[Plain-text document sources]
——————————

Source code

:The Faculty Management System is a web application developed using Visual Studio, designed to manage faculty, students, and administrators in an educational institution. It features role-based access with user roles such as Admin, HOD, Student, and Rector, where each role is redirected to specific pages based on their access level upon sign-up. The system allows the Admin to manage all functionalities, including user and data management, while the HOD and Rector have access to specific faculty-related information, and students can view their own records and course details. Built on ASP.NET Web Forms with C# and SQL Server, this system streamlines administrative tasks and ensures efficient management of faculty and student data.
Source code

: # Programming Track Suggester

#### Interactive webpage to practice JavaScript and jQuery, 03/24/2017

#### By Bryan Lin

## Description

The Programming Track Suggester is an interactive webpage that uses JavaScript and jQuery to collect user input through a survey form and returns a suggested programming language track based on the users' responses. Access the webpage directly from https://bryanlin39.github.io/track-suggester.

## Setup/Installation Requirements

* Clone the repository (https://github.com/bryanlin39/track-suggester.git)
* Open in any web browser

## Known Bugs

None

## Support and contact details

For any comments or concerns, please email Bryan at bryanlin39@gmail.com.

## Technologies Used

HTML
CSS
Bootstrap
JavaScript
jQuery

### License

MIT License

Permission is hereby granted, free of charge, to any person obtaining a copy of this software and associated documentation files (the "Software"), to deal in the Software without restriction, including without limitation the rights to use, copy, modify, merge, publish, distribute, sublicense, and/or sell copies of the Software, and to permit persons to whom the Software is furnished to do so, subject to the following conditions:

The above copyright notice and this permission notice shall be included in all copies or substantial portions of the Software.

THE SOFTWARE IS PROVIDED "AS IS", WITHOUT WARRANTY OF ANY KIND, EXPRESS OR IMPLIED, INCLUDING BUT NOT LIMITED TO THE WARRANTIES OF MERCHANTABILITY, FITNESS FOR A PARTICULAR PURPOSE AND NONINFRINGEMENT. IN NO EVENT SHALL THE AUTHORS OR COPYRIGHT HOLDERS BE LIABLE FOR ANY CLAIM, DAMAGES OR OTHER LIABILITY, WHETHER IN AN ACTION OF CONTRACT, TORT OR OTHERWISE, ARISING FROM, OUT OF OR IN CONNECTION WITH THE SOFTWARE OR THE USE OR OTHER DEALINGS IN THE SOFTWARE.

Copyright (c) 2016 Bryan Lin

——————————

◆ Exercise prompt
Each entry above is to be copied out exactly as written.

◆ Final answer
Source code

:The Faculty Management System is a web application developed using Visual Studio, designed to manage faculty, students, and administrators in an educational institution. It features role-based access with user roles such as Admin, HOD, Student, and Rector, where each role is redirected to specific pages based on their access level upon sign-up. The system allows the Admin to manage all functionalities, including user and data management, while the HOD and Rector have access to specific faculty-related information, and students can view their own records and course details. Built on ASP.NET Web Forms with C# and SQL Server, this system streamlines administrative tasks and ensures efficient management of faculty and student data.
Source code

: # Programming Track Suggester

#### Interactive webpage to practice JavaScript and jQuery, 03/24/2017

#### By Bryan Lin

## Description

The Programming Track Suggester is an interactive webpage that uses JavaScript and jQuery to collect user input through a survey form and returns a suggested programming language track based on the users' responses. Access the webpage directly from https://bryanlin39.github.io/track-suggester.

## Setup/Installation Requirements

* Clone the repository (https://github.com/bryanlin39/track-suggester.git)
* Open in any web browser

## Known Bugs

None

## Support and contact details

For any comments or concerns, please email Bryan at bryanlin39@gmail.com.

## Technologies Used

HTML
CSS
Bootstrap
JavaScript
jQuery

### License

MIT License

Permission is hereby granted, free of charge, to any person obtaining a copy of this software and associated documentation files (the "Software"), to deal in the Software without restriction, including without limitation the rights to use, copy, modify, merge, publish, distribute, sublicense, and/or sell copies of the Software, and to permit persons to whom the Software is furnished to do so, subject to the following conditions:

The above copyright notice and this permission notice shall be included in all copies or substantial portions of the Software.

THE SOFTWARE IS PROVIDED "AS IS", WITHOUT WARRANTY OF ANY KIND, EXPRESS OR IMPLIED, INCLUDING BUT NOT LIMITED TO THE WARRANTIES OF MERCHANTABILITY, FITNESS FOR A PARTICULAR PURPOSE AND NONINFRINGEMENT. IN NO EVENT SHALL THE AUTHORS OR COPYRIGHT HOLDERS BE LIABLE FOR ANY CLAIM, DAMAGES OR OTHER LIABILITY, WHETHER IN AN ACTION OF CONTRACT, TORT OR OTHERWISE, ARISING FROM, OUT OF OR IN CONNECTION WITH THE SOFTWARE OR THE USE OR OTHER DEALINGS IN THE SOFTWARE.

Copyright (c) 2016 Bryan Lin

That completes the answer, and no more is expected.